## Exercise data
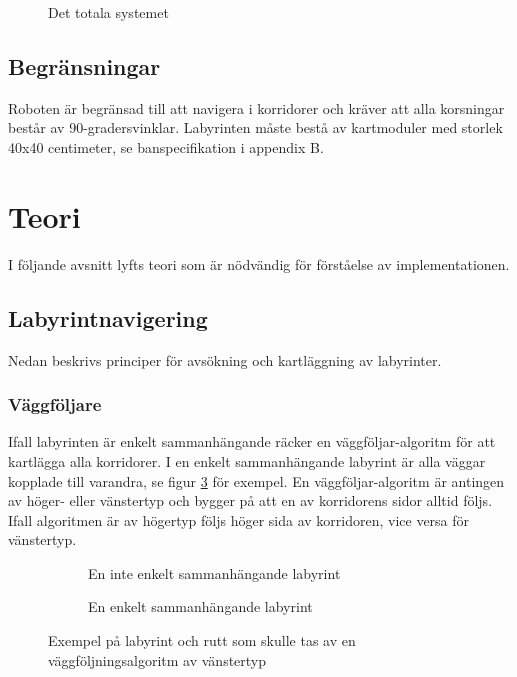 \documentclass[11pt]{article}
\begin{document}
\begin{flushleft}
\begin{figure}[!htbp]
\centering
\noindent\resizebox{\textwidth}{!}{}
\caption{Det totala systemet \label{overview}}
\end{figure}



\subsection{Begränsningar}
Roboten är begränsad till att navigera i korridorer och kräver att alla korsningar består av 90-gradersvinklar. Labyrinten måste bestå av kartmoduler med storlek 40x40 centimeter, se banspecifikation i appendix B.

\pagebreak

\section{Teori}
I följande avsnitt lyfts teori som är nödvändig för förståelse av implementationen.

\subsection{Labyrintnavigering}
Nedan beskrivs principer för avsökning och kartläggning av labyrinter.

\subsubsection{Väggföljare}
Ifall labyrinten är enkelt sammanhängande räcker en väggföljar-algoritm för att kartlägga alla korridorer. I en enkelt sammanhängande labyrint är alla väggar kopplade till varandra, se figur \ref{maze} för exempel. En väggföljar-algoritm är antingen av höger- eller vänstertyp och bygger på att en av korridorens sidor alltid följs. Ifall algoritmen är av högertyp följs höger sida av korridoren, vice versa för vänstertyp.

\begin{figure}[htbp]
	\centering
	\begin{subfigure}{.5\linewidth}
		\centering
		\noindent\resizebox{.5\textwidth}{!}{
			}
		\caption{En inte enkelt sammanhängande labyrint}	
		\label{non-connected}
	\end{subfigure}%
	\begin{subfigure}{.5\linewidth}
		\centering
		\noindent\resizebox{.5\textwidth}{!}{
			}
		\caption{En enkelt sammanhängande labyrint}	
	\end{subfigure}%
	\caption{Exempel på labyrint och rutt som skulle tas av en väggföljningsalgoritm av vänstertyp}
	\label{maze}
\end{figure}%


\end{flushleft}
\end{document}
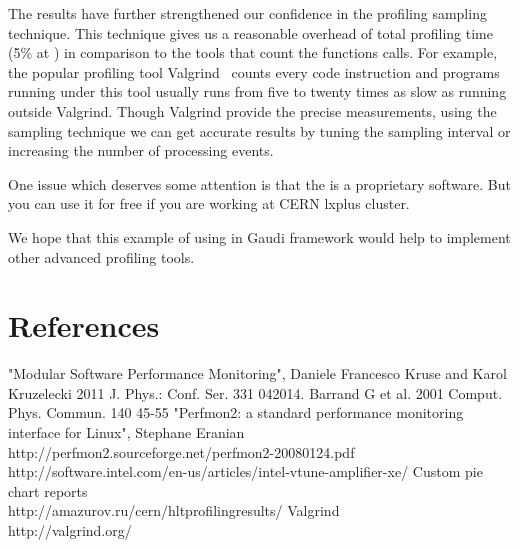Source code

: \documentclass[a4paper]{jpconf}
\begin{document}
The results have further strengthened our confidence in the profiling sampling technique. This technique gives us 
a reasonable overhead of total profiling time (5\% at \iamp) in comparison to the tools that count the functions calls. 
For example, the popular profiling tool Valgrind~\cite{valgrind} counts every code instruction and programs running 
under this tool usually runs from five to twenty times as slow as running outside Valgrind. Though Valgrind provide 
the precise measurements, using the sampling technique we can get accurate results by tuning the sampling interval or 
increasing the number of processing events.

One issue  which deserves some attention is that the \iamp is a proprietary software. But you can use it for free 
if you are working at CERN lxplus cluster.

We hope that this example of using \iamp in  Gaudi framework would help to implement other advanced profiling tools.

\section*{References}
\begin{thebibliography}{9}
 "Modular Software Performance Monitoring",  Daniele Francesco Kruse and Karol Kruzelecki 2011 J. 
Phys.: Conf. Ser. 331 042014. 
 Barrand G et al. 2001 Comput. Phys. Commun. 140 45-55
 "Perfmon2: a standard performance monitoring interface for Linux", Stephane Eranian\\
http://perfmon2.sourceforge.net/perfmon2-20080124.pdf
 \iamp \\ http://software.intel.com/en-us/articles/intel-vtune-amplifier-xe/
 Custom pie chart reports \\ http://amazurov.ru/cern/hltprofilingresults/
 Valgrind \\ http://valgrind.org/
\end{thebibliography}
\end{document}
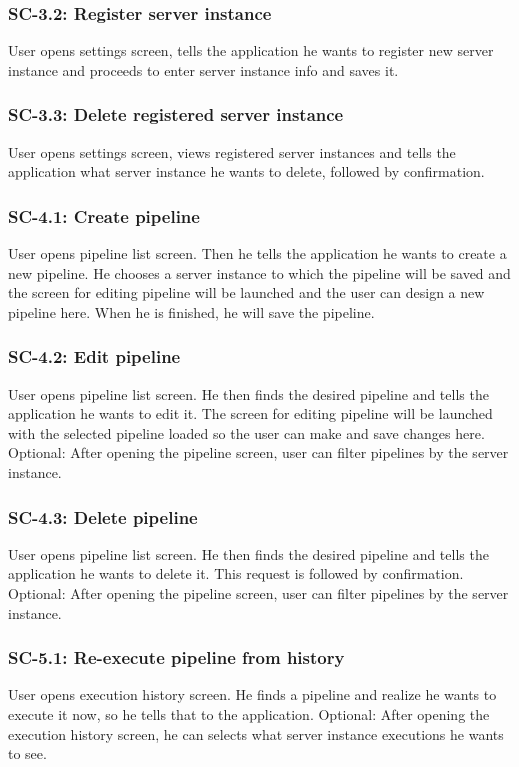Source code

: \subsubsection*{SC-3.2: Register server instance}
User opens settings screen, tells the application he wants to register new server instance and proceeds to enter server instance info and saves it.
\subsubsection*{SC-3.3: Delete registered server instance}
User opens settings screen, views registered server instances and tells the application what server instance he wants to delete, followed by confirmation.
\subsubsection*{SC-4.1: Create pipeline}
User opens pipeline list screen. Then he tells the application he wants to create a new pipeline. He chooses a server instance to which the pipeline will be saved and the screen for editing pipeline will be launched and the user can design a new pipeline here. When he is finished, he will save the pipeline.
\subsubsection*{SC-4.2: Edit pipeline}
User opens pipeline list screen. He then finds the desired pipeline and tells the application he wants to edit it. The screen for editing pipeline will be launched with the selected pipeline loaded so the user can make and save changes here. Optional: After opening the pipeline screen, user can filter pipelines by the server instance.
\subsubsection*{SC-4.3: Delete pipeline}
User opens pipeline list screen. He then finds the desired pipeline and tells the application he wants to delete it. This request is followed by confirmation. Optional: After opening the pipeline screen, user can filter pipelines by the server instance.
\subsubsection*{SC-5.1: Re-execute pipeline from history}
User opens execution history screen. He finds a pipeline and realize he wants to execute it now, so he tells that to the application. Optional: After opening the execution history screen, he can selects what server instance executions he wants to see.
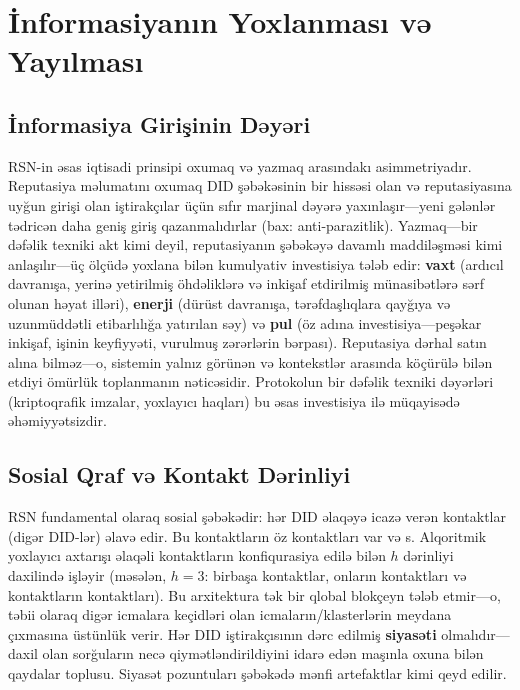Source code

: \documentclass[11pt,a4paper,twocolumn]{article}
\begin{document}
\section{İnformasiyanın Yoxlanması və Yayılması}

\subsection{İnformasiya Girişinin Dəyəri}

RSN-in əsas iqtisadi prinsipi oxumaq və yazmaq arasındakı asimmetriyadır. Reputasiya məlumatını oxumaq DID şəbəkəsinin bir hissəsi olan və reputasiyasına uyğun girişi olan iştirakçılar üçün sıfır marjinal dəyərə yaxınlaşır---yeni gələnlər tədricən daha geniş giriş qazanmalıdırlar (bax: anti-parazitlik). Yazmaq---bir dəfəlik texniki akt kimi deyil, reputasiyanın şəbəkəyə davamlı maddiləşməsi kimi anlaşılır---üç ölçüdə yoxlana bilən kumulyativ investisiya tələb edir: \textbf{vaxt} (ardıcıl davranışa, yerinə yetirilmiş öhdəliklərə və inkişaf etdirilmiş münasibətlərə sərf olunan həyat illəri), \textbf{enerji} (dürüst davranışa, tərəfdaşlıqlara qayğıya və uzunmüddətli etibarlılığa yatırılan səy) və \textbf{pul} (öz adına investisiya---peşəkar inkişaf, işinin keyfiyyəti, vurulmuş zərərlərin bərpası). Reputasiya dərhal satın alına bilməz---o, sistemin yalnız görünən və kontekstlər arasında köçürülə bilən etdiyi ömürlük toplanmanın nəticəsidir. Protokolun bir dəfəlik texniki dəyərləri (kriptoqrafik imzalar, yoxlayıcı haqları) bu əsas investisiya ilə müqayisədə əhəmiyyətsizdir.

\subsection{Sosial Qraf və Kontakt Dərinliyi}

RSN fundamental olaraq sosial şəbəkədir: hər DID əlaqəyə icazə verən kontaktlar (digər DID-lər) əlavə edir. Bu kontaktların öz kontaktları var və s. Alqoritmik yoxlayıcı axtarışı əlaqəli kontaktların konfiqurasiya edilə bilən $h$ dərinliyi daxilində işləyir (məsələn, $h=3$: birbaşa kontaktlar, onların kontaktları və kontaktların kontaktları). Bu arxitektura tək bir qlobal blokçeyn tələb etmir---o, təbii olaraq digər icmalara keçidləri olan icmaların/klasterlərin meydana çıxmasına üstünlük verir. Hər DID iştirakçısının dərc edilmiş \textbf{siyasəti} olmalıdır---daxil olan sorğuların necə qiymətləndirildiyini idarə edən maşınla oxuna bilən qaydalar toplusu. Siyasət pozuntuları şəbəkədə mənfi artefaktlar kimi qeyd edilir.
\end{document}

## Work to be completed
Using the entries above, work out how many lines contain the string "editing". Respond with that number alone.

## Result of the exercise
2